AIM OF THE EXERCISE: With the entries below as the source, tally the lines that contain the string "Emily" and give the number only.
────────────────────
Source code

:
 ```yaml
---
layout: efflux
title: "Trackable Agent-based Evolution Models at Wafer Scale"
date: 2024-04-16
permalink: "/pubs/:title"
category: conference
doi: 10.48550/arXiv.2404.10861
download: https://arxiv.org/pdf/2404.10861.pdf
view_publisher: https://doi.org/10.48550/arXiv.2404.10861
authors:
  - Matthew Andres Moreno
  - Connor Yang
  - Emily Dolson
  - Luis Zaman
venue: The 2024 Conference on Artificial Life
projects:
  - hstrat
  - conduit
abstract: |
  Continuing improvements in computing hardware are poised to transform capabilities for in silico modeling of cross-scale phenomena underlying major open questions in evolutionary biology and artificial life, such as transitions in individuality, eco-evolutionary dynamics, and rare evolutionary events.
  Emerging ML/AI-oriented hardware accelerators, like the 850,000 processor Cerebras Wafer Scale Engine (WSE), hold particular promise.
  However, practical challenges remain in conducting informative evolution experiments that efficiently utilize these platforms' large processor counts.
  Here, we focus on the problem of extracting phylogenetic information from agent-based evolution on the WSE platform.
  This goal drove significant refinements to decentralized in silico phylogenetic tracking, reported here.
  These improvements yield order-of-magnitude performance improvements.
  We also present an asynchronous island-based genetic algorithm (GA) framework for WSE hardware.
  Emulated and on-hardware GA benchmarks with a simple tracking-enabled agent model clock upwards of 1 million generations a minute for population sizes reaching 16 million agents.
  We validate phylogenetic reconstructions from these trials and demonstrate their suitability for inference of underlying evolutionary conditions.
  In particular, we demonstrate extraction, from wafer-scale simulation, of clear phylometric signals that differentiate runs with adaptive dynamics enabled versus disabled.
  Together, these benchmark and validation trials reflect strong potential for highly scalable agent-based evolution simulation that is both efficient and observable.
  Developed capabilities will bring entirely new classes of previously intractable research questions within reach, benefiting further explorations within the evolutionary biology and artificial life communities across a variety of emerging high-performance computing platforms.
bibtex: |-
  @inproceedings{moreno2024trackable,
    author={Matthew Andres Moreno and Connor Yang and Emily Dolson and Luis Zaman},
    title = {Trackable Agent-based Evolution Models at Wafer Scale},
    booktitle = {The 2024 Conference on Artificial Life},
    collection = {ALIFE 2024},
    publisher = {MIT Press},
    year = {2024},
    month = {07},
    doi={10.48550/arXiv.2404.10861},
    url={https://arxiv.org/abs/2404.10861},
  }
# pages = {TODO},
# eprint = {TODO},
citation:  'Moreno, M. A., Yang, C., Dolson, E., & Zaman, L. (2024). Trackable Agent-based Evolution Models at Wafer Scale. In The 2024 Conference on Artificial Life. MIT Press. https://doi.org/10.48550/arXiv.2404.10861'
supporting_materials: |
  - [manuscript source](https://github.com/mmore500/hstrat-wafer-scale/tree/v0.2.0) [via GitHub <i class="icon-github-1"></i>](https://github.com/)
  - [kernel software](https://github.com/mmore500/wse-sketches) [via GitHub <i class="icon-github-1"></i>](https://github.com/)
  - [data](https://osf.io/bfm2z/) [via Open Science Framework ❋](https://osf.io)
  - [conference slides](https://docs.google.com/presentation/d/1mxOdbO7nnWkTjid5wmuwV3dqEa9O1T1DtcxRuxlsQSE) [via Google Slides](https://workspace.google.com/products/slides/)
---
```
────────────────────
RESULT FOR THIS EXERCISE: 2